Fifty years ago, Carol Fisher Saller stepped foot on the University of Illinois campus for the first time as an incoming freshman—and the first woman in her family to attend a university.

“I remember walking around campus thinking, ‘I’m at college,” said Saller. “It was pretty dorky.”

It was a path she made the most of, graduating in just three years with a bachelor’s degree in Latin language and literature from the Department of Classics. She went on to have a varied career, working as an editor at the University of Chicago Press, serving as a contributing editor to “The Chicago Manual of Style,” and writing books. 

For adults, she wrote the book and blog “The Subversive Copy Editor,” but her current passion lies in writing children’s books.

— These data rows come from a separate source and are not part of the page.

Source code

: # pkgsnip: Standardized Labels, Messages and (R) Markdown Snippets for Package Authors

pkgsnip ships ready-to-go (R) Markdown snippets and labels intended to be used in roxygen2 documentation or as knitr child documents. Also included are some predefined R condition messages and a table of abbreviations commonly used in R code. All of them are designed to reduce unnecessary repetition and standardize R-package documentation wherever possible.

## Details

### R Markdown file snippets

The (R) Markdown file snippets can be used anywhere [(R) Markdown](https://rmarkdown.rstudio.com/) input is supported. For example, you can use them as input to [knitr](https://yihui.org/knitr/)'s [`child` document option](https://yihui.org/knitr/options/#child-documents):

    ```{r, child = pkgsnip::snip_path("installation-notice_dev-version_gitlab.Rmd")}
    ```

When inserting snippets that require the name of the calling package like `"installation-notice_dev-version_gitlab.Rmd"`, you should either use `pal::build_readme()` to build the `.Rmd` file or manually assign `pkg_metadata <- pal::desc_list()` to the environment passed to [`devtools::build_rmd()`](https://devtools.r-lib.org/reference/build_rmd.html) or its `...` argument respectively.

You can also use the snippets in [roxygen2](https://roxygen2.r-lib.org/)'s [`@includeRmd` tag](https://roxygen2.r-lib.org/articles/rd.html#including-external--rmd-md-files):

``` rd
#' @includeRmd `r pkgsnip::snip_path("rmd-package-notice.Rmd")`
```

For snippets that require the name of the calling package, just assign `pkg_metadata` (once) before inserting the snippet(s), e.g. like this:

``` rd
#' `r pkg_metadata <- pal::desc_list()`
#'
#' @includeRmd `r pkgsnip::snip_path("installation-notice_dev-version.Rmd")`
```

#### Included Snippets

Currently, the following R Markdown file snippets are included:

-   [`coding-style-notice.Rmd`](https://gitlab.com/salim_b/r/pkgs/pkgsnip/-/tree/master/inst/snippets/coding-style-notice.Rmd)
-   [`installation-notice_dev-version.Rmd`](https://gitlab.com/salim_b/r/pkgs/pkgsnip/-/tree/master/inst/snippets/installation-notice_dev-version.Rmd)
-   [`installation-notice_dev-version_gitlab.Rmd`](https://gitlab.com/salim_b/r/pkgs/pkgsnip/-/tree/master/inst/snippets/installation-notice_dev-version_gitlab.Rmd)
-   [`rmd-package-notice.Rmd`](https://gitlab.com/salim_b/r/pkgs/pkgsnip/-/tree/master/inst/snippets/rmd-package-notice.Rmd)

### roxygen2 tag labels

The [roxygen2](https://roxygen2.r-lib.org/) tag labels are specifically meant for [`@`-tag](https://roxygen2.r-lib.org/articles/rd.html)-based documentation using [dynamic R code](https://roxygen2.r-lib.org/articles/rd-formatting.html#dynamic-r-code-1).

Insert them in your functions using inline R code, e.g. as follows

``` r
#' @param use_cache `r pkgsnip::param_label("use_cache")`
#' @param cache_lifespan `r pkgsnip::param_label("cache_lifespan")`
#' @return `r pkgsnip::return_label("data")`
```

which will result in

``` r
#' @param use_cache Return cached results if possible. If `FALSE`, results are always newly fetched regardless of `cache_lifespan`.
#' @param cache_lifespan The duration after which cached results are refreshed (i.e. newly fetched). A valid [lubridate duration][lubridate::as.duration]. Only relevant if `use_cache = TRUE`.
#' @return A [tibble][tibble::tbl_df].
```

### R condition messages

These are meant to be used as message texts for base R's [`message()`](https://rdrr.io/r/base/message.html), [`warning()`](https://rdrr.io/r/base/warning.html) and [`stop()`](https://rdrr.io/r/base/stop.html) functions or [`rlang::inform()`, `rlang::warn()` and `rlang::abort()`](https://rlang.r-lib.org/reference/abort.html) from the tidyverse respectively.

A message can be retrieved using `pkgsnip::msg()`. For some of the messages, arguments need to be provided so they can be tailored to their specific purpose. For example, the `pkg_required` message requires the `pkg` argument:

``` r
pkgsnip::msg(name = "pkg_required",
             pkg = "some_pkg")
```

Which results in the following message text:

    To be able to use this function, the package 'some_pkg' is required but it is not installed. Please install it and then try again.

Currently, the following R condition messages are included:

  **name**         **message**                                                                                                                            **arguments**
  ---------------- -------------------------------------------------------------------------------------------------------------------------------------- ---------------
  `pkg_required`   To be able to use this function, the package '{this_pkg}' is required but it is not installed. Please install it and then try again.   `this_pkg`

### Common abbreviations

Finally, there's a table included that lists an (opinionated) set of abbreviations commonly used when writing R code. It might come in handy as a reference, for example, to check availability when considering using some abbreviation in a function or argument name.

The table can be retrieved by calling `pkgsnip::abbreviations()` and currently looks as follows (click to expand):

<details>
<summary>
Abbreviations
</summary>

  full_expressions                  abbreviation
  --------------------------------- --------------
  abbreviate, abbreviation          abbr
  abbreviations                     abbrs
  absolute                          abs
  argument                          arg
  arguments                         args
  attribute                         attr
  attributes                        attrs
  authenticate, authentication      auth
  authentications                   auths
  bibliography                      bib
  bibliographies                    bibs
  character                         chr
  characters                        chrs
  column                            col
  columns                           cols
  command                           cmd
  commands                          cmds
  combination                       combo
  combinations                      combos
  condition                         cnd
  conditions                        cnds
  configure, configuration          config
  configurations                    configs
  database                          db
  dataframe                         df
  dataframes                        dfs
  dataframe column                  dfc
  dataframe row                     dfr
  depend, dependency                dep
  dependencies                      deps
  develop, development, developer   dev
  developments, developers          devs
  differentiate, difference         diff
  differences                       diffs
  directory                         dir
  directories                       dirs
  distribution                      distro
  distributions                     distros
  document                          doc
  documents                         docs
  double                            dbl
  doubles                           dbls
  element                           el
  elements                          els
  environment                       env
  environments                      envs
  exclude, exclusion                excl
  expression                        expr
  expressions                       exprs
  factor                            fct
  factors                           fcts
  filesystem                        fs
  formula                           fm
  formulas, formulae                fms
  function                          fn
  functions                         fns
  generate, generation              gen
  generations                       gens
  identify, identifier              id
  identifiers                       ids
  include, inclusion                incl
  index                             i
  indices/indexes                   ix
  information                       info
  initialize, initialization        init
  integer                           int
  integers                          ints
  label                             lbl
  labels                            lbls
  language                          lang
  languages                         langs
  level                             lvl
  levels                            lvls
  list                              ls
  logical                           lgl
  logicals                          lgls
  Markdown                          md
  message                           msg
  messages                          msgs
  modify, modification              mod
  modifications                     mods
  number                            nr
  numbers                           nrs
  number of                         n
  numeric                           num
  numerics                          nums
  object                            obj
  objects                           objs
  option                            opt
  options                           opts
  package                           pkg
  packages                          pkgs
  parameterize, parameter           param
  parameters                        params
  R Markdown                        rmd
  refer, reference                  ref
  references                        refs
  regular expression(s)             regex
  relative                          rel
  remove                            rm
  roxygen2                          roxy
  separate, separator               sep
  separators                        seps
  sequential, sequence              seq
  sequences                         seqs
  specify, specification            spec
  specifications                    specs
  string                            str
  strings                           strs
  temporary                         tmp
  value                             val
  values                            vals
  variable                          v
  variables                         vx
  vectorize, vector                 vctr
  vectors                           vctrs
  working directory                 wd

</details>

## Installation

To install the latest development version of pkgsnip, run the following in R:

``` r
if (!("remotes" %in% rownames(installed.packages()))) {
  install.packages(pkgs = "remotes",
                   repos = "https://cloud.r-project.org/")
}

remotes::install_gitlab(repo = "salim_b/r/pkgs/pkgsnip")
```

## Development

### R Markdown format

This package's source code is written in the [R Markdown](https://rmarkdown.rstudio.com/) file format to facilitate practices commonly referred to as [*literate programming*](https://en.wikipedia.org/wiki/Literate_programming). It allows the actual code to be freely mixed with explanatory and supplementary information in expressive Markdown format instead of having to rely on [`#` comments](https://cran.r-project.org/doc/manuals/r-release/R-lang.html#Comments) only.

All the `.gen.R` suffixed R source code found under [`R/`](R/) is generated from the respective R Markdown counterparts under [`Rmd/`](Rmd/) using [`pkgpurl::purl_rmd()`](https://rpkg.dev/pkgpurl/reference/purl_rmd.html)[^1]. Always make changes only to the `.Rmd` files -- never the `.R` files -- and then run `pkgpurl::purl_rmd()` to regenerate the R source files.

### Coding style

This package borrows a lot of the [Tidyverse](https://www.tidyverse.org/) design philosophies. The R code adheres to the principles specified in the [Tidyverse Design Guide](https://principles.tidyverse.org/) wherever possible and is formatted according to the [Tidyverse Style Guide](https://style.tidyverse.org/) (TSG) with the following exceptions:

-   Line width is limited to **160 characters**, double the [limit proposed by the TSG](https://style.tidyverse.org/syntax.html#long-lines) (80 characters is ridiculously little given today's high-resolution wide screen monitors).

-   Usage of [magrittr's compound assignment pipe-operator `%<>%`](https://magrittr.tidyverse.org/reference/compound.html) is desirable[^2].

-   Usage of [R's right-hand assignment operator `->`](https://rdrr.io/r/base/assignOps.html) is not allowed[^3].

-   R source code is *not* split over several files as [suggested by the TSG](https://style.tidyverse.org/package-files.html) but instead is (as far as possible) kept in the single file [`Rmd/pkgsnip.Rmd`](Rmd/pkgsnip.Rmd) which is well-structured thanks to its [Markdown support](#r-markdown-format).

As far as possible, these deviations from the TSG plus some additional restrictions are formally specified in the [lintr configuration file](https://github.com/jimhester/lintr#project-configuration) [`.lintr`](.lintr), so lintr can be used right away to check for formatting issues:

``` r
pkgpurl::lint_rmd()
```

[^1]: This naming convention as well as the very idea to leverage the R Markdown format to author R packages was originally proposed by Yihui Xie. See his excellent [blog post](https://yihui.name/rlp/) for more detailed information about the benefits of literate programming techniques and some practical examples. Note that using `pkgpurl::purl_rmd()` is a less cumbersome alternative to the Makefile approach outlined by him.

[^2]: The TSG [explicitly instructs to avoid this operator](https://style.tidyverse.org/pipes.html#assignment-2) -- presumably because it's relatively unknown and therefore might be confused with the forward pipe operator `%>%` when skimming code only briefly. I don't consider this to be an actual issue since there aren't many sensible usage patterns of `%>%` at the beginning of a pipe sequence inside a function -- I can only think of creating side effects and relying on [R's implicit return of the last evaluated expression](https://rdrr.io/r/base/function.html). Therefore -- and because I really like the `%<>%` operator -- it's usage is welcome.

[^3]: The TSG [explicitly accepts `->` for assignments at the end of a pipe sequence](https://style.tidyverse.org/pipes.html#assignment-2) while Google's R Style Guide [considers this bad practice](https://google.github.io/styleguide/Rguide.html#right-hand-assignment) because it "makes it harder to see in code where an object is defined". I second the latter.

Over the last 30 years, Saller has written several, including “Maddie’s Ghost,” “Eddie’s War,” “The Bridge Dancers,” and most recently, “The Time-Jinx Twins.”

It was the launch for that most recent novel—held at The Literary in Champaign this spring—that led Saller back to Champaign-Urbana 50 years later.

“The Time-Jinx Twins” depicts long-separated identical twins Ellie and Kat, who are brought together when they accidentally activate their physicist mom’s half-finished time machine and launch themselves into the past. 

They end up in 1970 Chicago and Champaign-Urbana and seek help from a University of Illinois physicist to find their way back home. The physicist who helps them is based on the real-life Lorella M. Jones, the first woman to receive tenure in the Grainger College of Engineering.

“In many indirect and direct ways, the book celebrates physics, invention, logical thinking, information science, and women in science,” said Saller.

For Saller, the decision to use the Illinois campus as a setting was part nostalgic, part practical. 

“I’m always glad to have a geographical setting that I already know,” said Saller. “I was writing this during the pandemic, so I had to do my research online. I found things like a map of campus in 1970, and it was fun to match my memories up with what I researched online.” 

Saller said she couldn’t leave Champaign-Urbana without a visit to campus herself. The only word she could use to describe the moment was “surreal.” 

“The next morning walking around campus was literally surreal, to think about the 50 years that have passed and how they're reflected in the book and to see how little the Main Quad has changed,” said Saller. “I didn’t have the clearest mental picture of it in 1970 anymore, but to me, everything looked better. I was startled at just how beautiful it was.”